## Your goal
Each line below needs to be printed again exactly.

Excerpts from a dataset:
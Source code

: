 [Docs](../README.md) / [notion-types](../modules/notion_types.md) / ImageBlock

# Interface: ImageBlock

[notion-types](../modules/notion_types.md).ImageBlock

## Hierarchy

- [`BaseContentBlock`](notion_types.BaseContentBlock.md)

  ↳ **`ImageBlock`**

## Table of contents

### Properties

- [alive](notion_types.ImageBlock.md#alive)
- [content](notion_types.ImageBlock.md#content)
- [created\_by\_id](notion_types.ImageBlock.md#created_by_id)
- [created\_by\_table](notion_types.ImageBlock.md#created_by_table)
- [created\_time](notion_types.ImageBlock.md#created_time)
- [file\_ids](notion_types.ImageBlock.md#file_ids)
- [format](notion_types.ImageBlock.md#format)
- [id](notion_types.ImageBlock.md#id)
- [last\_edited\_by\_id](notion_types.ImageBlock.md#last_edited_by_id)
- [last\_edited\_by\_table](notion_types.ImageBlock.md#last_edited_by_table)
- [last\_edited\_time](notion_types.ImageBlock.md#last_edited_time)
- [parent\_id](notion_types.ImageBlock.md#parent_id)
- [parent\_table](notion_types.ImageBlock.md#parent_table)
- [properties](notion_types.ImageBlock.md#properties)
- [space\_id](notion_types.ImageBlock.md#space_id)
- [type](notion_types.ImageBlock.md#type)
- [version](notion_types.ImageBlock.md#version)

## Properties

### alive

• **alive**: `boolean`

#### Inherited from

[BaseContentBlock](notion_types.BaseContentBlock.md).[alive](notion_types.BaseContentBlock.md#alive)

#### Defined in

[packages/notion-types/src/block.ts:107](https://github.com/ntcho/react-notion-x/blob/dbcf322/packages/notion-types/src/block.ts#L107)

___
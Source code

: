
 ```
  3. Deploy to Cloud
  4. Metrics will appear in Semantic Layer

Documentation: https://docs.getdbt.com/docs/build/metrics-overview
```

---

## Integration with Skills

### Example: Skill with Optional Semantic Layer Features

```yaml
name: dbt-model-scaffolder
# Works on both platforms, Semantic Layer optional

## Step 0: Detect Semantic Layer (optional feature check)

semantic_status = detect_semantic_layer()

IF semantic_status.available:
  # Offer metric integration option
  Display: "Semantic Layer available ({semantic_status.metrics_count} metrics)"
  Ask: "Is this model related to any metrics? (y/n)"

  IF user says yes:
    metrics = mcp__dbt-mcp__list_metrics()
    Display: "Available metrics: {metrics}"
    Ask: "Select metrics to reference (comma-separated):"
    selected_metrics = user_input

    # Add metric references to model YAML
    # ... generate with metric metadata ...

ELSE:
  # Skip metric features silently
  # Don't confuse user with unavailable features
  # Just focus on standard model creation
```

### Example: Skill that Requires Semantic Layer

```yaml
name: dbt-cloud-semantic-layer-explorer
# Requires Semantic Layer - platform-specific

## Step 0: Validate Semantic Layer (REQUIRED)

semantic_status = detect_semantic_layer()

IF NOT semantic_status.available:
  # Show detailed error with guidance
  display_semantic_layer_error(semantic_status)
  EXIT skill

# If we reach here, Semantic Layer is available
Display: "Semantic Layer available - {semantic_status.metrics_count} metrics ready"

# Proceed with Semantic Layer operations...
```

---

## Exercise output
Source code

: [Docs](../README.md) / [notion-types](../modules/notion_types.md) / ImageBlock

# Interface: ImageBlock

[notion-types](../modules/notion_types.md).ImageBlock

## Hierarchy

- [`BaseContentBlock`](notion_types.BaseContentBlock.md)

  ↳ **`ImageBlock`**

## Table of contents

### Properties

- [alive](notion_types.ImageBlock.md#alive)
- [content](notion_types.ImageBlock.md#content)
- [created\_by\_id](notion_types.ImageBlock.md#created_by_id)
- [created\_by\_table](notion_types.ImageBlock.md#created_by_table)
- [created\_time](notion_types.ImageBlock.md#created_time)
- [file\_ids](notion_types.ImageBlock.md#file_ids)
- [format](notion_types.ImageBlock.md#format)
- [id](notion_types.ImageBlock.md#id)
- [last\_edited\_by\_id](notion_types.ImageBlock.md#last_edited_by_id)
- [last\_edited\_by\_table](notion_types.ImageBlock.md#last_edited_by_table)
- [last\_edited\_time](notion_types.ImageBlock.md#last_edited_time)
- [parent\_id](notion_types.ImageBlock.md#parent_id)
- [parent\_table](notion_types.ImageBlock.md#parent_table)
- [properties](notion_types.ImageBlock.md#properties)
- [space\_id](notion_types.ImageBlock.md#space_id)
- [type](notion_types.ImageBlock.md#type)
- [version](notion_types.ImageBlock.md#version)

## Properties

### alive

• **alive**: `boolean`

#### Inherited from

[BaseContentBlock](notion_types.BaseContentBlock.md).[alive](notion_types.BaseContentBlock.md#alive)

#### Defined in

[packages/notion-types/src/block.ts:107](https://github.com/ntcho/react-notion-x/blob/dbcf322/packages/notion-types/src/block.ts#L107)

___
Source code

:
 ```
  3. Deploy to Cloud
  4. Metrics will appear in Semantic Layer

Documentation: https://docs.getdbt.com/docs/build/metrics-overview
```

---

## Integration with Skills

### Example: Skill with Optional Semantic Layer Features

```yaml
name: dbt-model-scaffolder
# Works on both platforms, Semantic Layer optional

## Step 0: Detect Semantic Layer (optional feature check)

semantic_status = detect_semantic_layer()

IF semantic_status.available:
  # Offer metric integration option
  Display: "Semantic Layer available ({semantic_status.metrics_count} metrics)"
  Ask: "Is this model related to any metrics? (y/n)"

  IF user says yes:
    metrics = mcp__dbt-mcp__list_metrics()
    Display: "Available metrics: {metrics}"
    Ask: "Select metrics to reference (comma-separated):"
    selected_metrics = user_input

    # Add metric references to model YAML
    # ... generate with metric metadata ...

ELSE:
  # Skip metric features silently
  # Don't confuse user with unavailable features
  # Just focus on standard model creation
```

### Example: Skill that Requires Semantic Layer

```yaml
name: dbt-cloud-semantic-layer-explorer
# Requires Semantic Layer - platform-specific

## Step 0: Validate Semantic Layer (REQUIRED)

semantic_status = detect_semantic_layer()

IF NOT semantic_status.available:
  # Show detailed error with guidance
  display_semantic_layer_error(semantic_status)
  EXIT skill

# If we reach here, Semantic Layer is available
Display: "Semantic Layer available - {semantic_status.metrics_count} metrics ready"

# Proceed with Semantic Layer operations...
```

---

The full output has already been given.